- _Task details_
Give again, word for word, every line below from the one that has "<!-- 1. PRs MUST" through the one that has "In this scenario, you", both included, and no others.

Available data Block Start

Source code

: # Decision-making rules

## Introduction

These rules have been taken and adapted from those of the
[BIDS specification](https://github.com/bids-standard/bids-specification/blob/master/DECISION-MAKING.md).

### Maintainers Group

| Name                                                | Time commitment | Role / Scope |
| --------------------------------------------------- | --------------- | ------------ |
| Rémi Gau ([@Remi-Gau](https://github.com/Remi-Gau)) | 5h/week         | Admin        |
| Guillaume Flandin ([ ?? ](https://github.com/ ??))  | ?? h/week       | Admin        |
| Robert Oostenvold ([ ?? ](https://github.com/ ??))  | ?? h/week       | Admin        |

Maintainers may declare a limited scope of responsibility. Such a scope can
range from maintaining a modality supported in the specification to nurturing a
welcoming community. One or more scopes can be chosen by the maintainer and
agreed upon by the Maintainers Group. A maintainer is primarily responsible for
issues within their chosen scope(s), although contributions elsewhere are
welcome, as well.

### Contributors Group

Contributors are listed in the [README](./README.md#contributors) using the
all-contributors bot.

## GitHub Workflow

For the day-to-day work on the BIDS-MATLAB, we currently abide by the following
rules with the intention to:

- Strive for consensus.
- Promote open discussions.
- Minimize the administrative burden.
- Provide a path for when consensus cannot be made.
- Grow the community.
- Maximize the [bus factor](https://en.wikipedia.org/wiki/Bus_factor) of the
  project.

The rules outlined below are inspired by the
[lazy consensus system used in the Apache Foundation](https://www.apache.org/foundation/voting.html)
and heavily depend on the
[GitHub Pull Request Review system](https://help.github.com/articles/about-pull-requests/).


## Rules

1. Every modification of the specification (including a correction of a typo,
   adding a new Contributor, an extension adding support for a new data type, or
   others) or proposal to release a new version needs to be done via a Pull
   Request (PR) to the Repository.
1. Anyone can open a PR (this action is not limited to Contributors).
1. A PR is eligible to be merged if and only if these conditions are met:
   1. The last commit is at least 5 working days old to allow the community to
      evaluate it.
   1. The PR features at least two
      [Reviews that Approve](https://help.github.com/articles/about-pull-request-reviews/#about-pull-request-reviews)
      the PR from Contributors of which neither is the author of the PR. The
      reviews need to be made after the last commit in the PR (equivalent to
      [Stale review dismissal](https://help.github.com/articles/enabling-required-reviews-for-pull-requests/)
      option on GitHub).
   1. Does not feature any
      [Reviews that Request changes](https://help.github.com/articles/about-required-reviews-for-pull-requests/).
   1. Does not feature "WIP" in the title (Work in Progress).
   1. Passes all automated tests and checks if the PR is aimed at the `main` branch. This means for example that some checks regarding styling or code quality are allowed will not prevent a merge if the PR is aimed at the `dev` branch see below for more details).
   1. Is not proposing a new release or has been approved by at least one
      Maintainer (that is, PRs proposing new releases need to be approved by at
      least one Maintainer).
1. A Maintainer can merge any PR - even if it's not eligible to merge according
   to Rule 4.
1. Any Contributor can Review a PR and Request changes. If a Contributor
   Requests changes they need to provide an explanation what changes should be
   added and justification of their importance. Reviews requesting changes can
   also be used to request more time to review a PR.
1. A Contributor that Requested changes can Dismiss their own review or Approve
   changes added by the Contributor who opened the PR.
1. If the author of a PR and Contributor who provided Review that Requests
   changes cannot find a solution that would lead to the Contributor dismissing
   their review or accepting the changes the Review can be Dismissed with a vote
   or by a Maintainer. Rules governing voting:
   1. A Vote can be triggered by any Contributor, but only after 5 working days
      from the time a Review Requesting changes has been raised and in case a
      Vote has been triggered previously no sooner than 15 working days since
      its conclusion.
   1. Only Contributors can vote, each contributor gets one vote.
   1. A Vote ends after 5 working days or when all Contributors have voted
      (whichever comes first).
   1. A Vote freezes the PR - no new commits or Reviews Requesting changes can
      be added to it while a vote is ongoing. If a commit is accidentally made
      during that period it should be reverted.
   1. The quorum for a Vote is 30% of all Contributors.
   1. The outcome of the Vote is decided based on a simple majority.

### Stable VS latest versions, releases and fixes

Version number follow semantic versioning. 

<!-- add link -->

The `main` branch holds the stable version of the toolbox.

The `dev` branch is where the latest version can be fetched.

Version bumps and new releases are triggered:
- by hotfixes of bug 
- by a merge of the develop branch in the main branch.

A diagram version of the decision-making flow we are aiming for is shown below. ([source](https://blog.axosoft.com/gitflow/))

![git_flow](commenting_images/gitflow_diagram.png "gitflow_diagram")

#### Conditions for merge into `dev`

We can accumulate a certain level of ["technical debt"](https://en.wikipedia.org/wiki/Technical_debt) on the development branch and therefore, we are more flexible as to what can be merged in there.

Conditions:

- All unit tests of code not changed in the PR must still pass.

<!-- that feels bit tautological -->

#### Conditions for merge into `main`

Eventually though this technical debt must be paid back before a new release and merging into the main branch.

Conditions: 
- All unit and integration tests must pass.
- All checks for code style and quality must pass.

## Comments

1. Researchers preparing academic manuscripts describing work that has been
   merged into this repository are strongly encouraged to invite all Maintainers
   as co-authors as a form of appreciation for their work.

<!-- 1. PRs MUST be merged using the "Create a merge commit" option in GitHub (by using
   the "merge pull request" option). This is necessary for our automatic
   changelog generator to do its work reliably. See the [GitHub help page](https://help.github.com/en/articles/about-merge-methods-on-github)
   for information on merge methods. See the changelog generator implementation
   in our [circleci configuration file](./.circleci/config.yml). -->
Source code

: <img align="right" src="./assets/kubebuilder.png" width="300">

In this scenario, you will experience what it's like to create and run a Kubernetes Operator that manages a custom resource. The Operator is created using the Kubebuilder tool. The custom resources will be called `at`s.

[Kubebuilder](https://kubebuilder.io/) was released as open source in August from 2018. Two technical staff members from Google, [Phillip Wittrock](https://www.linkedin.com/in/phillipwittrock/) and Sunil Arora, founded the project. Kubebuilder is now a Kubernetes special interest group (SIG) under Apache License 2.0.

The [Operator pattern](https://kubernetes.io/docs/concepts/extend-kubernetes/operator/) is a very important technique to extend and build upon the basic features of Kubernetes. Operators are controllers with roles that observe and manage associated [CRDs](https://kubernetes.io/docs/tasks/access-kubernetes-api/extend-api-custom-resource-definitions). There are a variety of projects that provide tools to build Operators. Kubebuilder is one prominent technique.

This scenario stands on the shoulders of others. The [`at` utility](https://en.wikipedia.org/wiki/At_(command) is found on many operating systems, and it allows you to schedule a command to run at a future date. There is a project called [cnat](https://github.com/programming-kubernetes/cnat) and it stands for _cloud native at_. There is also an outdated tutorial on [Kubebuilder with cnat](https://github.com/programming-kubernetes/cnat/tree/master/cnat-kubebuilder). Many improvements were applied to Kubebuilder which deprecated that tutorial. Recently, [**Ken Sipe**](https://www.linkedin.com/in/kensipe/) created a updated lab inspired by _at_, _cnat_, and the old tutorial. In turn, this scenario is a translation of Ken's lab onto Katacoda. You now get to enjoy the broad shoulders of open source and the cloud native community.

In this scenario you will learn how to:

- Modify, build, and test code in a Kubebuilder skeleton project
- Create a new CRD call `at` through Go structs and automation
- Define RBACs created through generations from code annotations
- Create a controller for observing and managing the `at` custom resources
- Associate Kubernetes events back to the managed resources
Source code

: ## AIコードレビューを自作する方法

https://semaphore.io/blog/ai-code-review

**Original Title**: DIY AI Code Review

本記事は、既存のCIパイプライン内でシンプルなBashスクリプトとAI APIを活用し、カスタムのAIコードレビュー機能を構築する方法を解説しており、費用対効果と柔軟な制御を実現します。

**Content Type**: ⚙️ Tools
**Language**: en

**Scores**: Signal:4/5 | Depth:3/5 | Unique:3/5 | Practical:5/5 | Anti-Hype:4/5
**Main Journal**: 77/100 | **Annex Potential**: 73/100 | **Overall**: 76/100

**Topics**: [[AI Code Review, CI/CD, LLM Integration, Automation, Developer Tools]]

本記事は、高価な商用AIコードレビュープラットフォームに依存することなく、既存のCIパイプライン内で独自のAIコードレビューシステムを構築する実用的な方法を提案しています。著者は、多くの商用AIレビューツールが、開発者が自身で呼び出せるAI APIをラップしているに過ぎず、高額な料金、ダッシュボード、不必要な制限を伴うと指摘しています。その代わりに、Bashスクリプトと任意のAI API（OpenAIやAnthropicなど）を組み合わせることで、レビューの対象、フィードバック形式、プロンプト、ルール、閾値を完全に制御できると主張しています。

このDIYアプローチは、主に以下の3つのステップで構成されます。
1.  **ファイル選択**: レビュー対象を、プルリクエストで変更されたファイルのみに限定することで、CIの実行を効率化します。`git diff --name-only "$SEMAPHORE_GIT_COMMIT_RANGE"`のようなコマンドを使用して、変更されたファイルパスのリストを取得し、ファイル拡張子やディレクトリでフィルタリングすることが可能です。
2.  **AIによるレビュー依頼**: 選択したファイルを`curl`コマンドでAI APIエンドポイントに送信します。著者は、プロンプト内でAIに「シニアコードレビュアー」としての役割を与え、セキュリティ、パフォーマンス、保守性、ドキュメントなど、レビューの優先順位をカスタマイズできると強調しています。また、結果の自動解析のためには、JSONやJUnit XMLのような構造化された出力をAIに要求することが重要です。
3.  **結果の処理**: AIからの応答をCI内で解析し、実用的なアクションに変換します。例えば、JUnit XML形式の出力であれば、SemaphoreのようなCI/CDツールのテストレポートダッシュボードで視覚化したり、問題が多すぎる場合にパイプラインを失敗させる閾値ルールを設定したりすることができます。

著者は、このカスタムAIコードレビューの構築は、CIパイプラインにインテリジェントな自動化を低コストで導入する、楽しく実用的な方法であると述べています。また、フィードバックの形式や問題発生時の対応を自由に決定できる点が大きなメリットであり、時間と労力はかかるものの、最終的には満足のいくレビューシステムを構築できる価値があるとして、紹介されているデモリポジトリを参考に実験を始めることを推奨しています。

Available data Block End

- _Solution to the exercise_
<!-- 1. PRs MUST be merged using the "Create a merge commit" option in GitHub (by using
   the "merge pull request" option). This is necessary for our automatic
   changelog generator to do its work reliably. See the [GitHub help page](https://help.github.com/en/articles/about-merge-methods-on-github)
   for information on merge methods. See the changelog generator implementation
   in our [circleci configuration file](./.circleci/config.yml). -->
Source code

: <img align="right" src="./assets/kubebuilder.png" width="300">

In this scenario, you will experience what it's like to create and run a Kubernetes Operator that manages a custom resource. The Operator is created using the Kubebuilder tool. The custom resources will be called `at`s.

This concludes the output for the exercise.